(DATA TO USE begins)

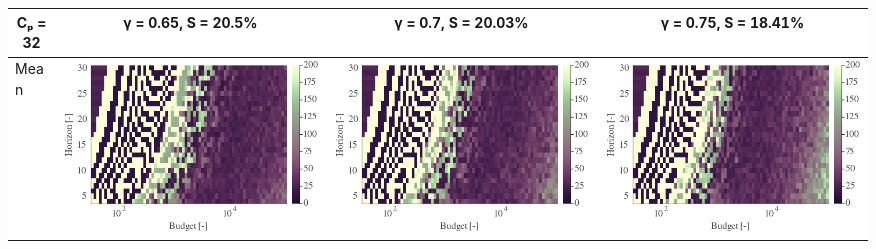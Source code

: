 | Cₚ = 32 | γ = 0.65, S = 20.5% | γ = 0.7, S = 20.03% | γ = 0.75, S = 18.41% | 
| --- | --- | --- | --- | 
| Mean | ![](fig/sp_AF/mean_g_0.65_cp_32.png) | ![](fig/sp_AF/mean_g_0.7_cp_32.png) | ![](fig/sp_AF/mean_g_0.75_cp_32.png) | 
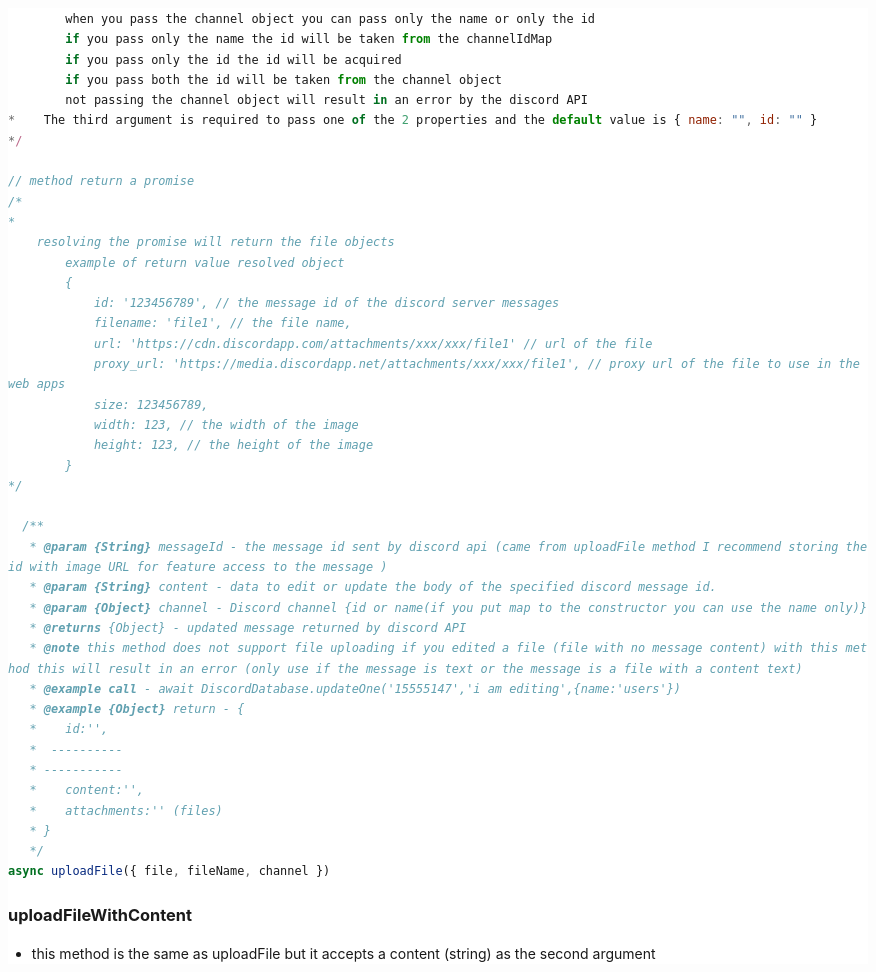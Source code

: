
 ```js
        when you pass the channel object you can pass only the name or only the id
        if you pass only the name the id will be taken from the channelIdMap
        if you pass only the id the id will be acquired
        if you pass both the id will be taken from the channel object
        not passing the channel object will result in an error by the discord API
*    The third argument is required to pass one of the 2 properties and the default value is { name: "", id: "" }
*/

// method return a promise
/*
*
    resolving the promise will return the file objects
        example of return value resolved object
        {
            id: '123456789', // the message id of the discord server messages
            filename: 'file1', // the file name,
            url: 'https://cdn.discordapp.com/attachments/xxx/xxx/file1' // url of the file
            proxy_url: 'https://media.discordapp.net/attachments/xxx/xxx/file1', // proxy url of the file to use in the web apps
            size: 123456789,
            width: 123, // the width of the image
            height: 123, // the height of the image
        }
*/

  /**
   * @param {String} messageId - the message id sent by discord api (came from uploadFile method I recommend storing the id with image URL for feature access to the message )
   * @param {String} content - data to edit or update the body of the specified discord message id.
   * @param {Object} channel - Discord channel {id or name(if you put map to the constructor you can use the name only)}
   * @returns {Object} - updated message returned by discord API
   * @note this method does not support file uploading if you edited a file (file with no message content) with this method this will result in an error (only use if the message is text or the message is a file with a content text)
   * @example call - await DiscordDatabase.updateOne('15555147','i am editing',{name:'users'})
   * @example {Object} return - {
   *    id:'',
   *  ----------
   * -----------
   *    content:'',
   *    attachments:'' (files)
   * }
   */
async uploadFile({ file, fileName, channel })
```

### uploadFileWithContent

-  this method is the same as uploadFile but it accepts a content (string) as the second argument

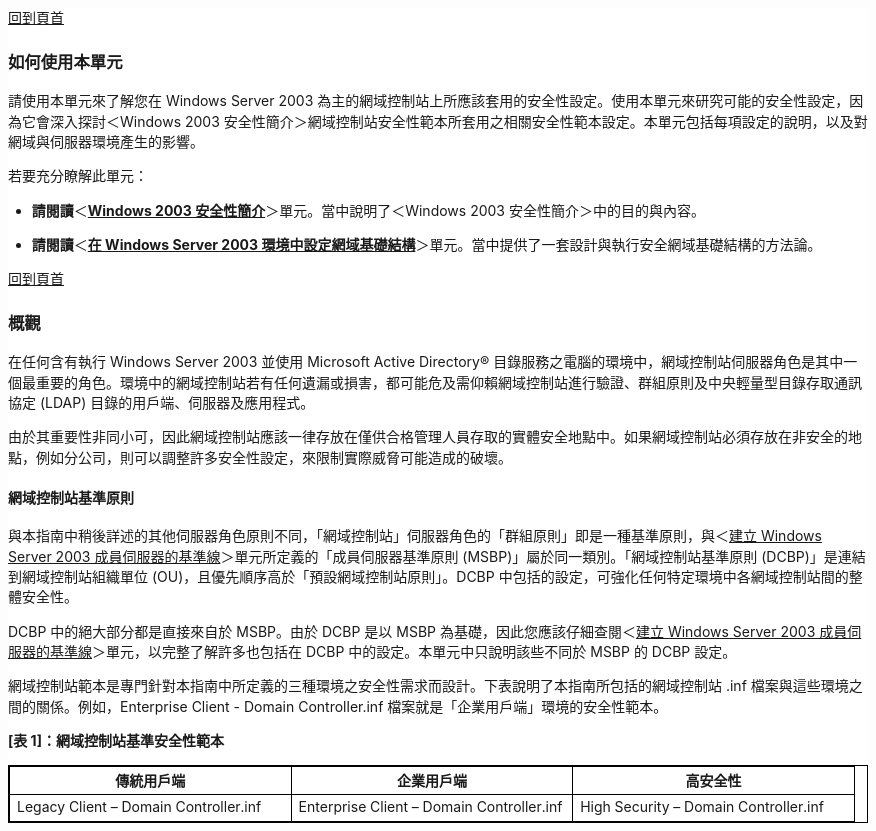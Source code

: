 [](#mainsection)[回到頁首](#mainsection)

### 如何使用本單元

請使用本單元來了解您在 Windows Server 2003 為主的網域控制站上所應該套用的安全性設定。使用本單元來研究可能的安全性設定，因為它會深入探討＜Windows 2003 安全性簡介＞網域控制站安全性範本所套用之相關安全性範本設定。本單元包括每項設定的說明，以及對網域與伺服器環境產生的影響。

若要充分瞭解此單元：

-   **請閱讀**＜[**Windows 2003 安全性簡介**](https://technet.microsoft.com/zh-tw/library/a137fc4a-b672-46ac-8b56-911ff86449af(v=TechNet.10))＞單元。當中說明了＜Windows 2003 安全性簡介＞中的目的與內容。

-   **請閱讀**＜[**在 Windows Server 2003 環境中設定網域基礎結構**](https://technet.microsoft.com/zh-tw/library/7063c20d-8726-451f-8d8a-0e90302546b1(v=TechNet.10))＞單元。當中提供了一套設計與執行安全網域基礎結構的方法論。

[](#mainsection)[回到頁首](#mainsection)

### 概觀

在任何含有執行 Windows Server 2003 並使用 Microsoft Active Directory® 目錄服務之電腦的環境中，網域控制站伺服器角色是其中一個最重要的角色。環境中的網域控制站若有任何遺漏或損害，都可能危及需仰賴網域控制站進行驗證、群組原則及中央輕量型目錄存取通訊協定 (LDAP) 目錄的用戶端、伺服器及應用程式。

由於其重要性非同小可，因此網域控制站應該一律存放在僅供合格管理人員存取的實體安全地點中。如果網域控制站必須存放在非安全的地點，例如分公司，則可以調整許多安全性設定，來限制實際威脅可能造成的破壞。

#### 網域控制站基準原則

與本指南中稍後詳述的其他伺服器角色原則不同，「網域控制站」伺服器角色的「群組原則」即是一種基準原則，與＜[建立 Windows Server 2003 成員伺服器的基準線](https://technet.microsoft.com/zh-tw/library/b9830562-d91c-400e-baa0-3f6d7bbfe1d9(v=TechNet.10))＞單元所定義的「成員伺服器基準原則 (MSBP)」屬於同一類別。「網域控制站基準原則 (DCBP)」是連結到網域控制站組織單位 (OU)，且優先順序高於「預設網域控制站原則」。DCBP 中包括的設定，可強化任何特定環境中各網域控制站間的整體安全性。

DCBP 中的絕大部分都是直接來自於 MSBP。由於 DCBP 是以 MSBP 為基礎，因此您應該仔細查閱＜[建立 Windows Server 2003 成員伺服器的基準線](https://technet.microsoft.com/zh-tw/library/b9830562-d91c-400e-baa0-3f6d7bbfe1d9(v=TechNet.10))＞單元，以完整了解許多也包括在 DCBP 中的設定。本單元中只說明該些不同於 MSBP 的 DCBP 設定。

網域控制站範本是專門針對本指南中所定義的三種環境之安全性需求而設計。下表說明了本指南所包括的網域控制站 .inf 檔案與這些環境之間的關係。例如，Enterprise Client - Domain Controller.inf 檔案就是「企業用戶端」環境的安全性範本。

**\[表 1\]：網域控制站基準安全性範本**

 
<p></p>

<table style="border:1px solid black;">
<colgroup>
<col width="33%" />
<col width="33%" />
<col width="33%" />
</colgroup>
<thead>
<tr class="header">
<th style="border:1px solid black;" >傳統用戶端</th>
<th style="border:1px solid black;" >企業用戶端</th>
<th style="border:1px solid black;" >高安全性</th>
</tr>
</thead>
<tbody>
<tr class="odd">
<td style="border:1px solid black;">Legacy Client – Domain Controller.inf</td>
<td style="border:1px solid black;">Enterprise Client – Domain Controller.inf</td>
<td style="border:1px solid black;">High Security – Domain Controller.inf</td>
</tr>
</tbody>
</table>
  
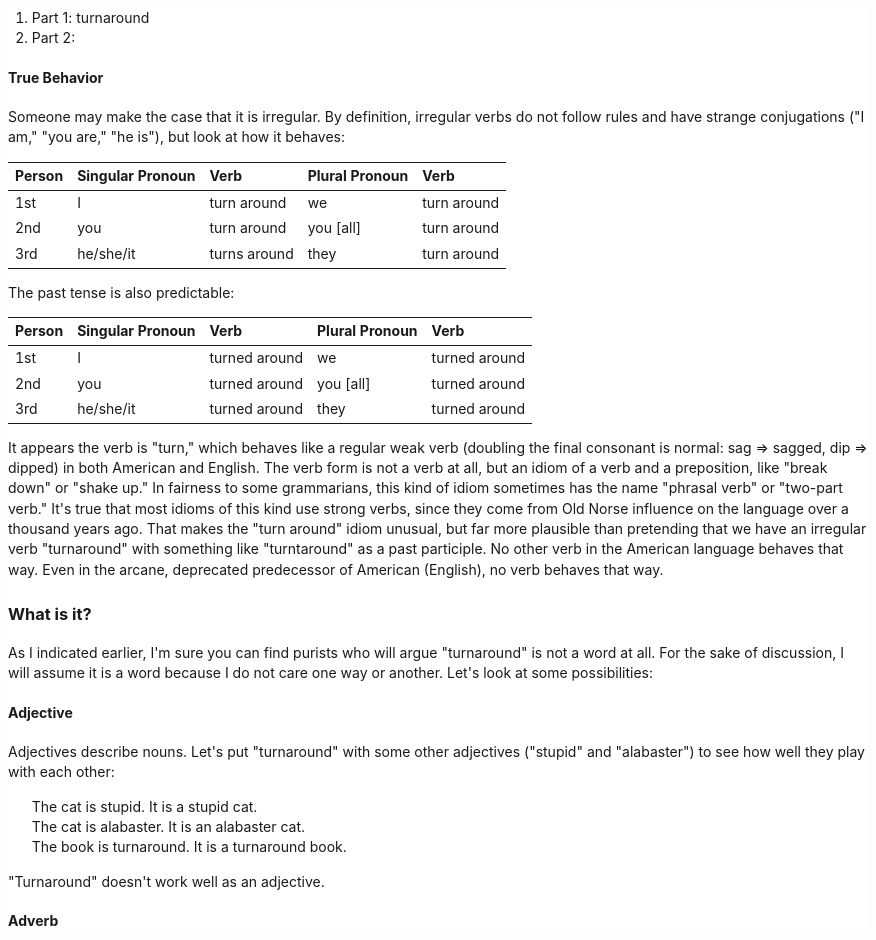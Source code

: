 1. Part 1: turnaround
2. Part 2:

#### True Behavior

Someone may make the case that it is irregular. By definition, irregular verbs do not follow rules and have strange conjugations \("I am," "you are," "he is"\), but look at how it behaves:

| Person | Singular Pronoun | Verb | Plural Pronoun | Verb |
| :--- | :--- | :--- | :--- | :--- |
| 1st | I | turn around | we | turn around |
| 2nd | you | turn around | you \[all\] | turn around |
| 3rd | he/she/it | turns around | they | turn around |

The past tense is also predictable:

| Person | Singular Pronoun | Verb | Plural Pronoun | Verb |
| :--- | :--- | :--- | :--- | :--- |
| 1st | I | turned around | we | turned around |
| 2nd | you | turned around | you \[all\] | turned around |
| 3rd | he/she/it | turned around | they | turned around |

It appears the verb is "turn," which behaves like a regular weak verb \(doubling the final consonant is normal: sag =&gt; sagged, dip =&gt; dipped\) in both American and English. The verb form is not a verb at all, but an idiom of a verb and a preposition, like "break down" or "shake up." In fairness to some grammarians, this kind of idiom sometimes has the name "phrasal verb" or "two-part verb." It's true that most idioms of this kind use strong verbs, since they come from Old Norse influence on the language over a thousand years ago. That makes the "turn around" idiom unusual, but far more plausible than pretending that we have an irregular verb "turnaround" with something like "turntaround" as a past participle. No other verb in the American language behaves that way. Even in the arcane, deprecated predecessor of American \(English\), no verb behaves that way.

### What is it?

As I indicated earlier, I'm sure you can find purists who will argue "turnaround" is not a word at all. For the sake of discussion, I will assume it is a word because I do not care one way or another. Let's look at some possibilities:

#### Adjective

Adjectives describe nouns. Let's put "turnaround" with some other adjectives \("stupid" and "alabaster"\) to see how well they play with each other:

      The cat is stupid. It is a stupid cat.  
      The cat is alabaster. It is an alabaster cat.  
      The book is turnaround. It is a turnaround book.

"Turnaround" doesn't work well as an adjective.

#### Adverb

(DATA TO USE ends)

Leave out the pictures and output the rest of the records exactly.

Source code

: | Cₚ = 32 | γ = 0.65, S = 20.5% | γ = 0.7, S = 20.03% | γ = 0.75, S = 18.41% | 
| --- | --- | --- | --- | 
| Mean | ![](fig/sp_AF/mean_g_0.65_cp_32.png) | ![](fig/sp_AF/mean_g_0.7_cp_32.png) | ![](fig/sp_AF/mean_g_0.75_cp_32.png) | 
Source code

:
 ```js
        when you pass the channel object you can pass only the name or only the id
        if you pass only the name the id will be taken from the channelIdMap
        if you pass only the id the id will be acquired
        if you pass both the id will be taken from the channel object
        not passing the channel object will result in an error by the discord API
*    The third argument is required to pass one of the 2 properties and the default value is { name: "", id: "" }
*/

// method return a promise
/*
*
    resolving the promise will return the file objects
        example of return value resolved object
        {
            id: '123456789', // the message id of the discord server messages
            filename: 'file1', // the file name,
            url: 'https://cdn.discordapp.com/attachments/xxx/xxx/file1' // url of the file
            proxy_url: 'https://media.discordapp.net/attachments/xxx/xxx/file1', // proxy url of the file to use in the web apps
            size: 123456789,
            width: 123, // the width of the image
            height: 123, // the height of the image
        }
*/

  /**
   * @param {String} messageId - the message id sent by discord api (came from uploadFile method I recommend storing the id with image URL for feature access to the message )
   * @param {String} content - data to edit or update the body of the specified discord message id.
   * @param {Object} channel - Discord channel {id or name(if you put map to the constructor you can use the name only)}
   * @returns {Object} - updated message returned by discord API
   * @note this method does not support file uploading if you edited a file (file with no message content) with this method this will result in an error (only use if the message is text or the message is a file with a content text)
   * @example call - await DiscordDatabase.updateOne('15555147','i am editing',{name:'users'})
   * @example {Object} return - {
   *    id:'',
   *  ----------
   * -----------
   *    content:'',
   *    attachments:'' (files)
   * }
   */
async uploadFile({ file, fileName, channel })
```

### uploadFileWithContent

-  this method is the same as uploadFile but it accepts a content (string) as the second argument

Source code

: [](#mainsection)[回到頁首](#mainsection)

### 如何使用本單元

請使用本單元來了解您在 Windows Server 2003 為主的網域控制站上所應該套用的安全性設定。使用本單元來研究可能的安全性設定，因為它會深入探討＜Windows 2003 安全性簡介＞網域控制站安全性範本所套用之相關安全性範本設定。本單元包括每項設定的說明，以及對網域與伺服器環境產生的影響。

若要充分瞭解此單元：

-   **請閱讀**＜[**Windows 2003 安全性簡介**](https://technet.microsoft.com/zh-tw/library/a137fc4a-b672-46ac-8b56-911ff86449af(v=TechNet.10))＞單元。當中說明了＜Windows 2003 安全性簡介＞中的目的與內容。

-   **請閱讀**＜[**在 Windows Server 2003 環境中設定網域基礎結構**](https://technet.microsoft.com/zh-tw/library/7063c20d-8726-451f-8d8a-0e90302546b1(v=TechNet.10))＞單元。當中提供了一套設計與執行安全網域基礎結構的方法論。

[](#mainsection)[回到頁首](#mainsection)

### 概觀

在任何含有執行 Windows Server 2003 並使用 Microsoft Active Directory® 目錄服務之電腦的環境中，網域控制站伺服器角色是其中一個最重要的角色。環境中的網域控制站若有任何遺漏或損害，都可能危及需仰賴網域控制站進行驗證、群組原則及中央輕量型目錄存取通訊協定 (LDAP) 目錄的用戶端、伺服器及應用程式。

由於其重要性非同小可，因此網域控制站應該一律存放在僅供合格管理人員存取的實體安全地點中。如果網域控制站必須存放在非安全的地點，例如分公司，則可以調整許多安全性設定，來限制實際威脅可能造成的破壞。

#### 網域控制站基準原則

與本指南中稍後詳述的其他伺服器角色原則不同，「網域控制站」伺服器角色的「群組原則」即是一種基準原則，與＜[建立 Windows Server 2003 成員伺服器的基準線](https://technet.microsoft.com/zh-tw/library/b9830562-d91c-400e-baa0-3f6d7bbfe1d9(v=TechNet.10))＞單元所定義的「成員伺服器基準原則 (MSBP)」屬於同一類別。「網域控制站基準原則 (DCBP)」是連結到網域控制站組織單位 (OU)，且優先順序高於「預設網域控制站原則」。DCBP 中包括的設定，可強化任何特定環境中各網域控制站間的整體安全性。

DCBP 中的絕大部分都是直接來自於 MSBP。由於 DCBP 是以 MSBP 為基礎，因此您應該仔細查閱＜[建立 Windows Server 2003 成員伺服器的基準線](https://technet.microsoft.com/zh-tw/library/b9830562-d91c-400e-baa0-3f6d7bbfe1d9(v=TechNet.10))＞單元，以完整了解許多也包括在 DCBP 中的設定。本單元中只說明該些不同於 MSBP 的 DCBP 設定。

網域控制站範本是專門針對本指南中所定義的三種環境之安全性需求而設計。下表說明了本指南所包括的網域控制站 .inf 檔案與這些環境之間的關係。例如，Enterprise Client - Domain Controller.inf 檔案就是「企業用戶端」環境的安全性範本。

**\[表 1\]：網域控制站基準安全性範本**

 
<p></p>

<table style="border:1px solid black;">
<colgroup>
<col width="33%" />
<col width="33%" />
<col width="33%" />
</colgroup>
<thead>
<tr class="header">
<th style="border:1px solid black;" >傳統用戶端</th>
<th style="border:1px solid black;" >企業用戶端</th>
<th style="border:1px solid black;" >高安全性</th>
</tr>
</thead>
<tbody>
<tr class="odd">
<td style="border:1px solid black;">Legacy Client – Domain Controller.inf</td>
<td style="border:1px solid black;">Enterprise Client – Domain Controller.inf</td>
<td style="border:1px solid black;">High Security – Domain Controller.inf</td>
</tr>
</tbody>
</table>
  
Source code

: 1. Part 1: turnaround
2. Part 2:

#### True Behavior

Someone may make the case that it is irregular. By definition, irregular verbs do not follow rules and have strange conjugations \("I am," "you are," "he is"\), but look at how it behaves:

| Person | Singular Pronoun | Verb | Plural Pronoun | Verb |
| :--- | :--- | :--- | :--- | :--- |
| 1st | I | turn around | we | turn around |
| 2nd | you | turn around | you \[all\] | turn around |
| 3rd | he/she/it | turns around | they | turn around |

The past tense is also predictable:

| Person | Singular Pronoun | Verb | Plural Pronoun | Verb |
| :--- | :--- | :--- | :--- | :--- |
| 1st | I | turned around | we | turned around |
| 2nd | you | turned around | you \[all\] | turned around |
| 3rd | he/she/it | turned around | they | turned around |

It appears the verb is "turn," which behaves like a regular weak verb \(doubling the final consonant is normal: sag =&gt; sagged, dip =&gt; dipped\) in both American and English. The verb form is not a verb at all, but an idiom of a verb and a preposition, like "break down" or "shake up." In fairness to some grammarians, this kind of idiom sometimes has the name "phrasal verb" or "two-part verb." It's true that most idioms of this kind use strong verbs, since they come from Old Norse influence on the language over a thousand years ago. That makes the "turn around" idiom unusual, but far more plausible than pretending that we have an irregular verb "turnaround" with something like "turntaround" as a past participle. No other verb in the American language behaves that way. Even in the arcane, deprecated predecessor of American \(English\), no verb behaves that way.

### What is it?

As I indicated earlier, I'm sure you can find purists who will argue "turnaround" is not a word at all. For the sake of discussion, I will assume it is a word because I do not care one way or another. Let's look at some possibilities:

#### Adjective

Adjectives describe nouns. Let's put "turnaround" with some other adjectives \("stupid" and "alabaster"\) to see how well they play with each other:

      The cat is stupid. It is a stupid cat.  
      The cat is alabaster. It is an alabaster cat.  
      The book is turnaround. It is a turnaround book.

"Turnaround" doesn't work well as an adjective.

#### Adverb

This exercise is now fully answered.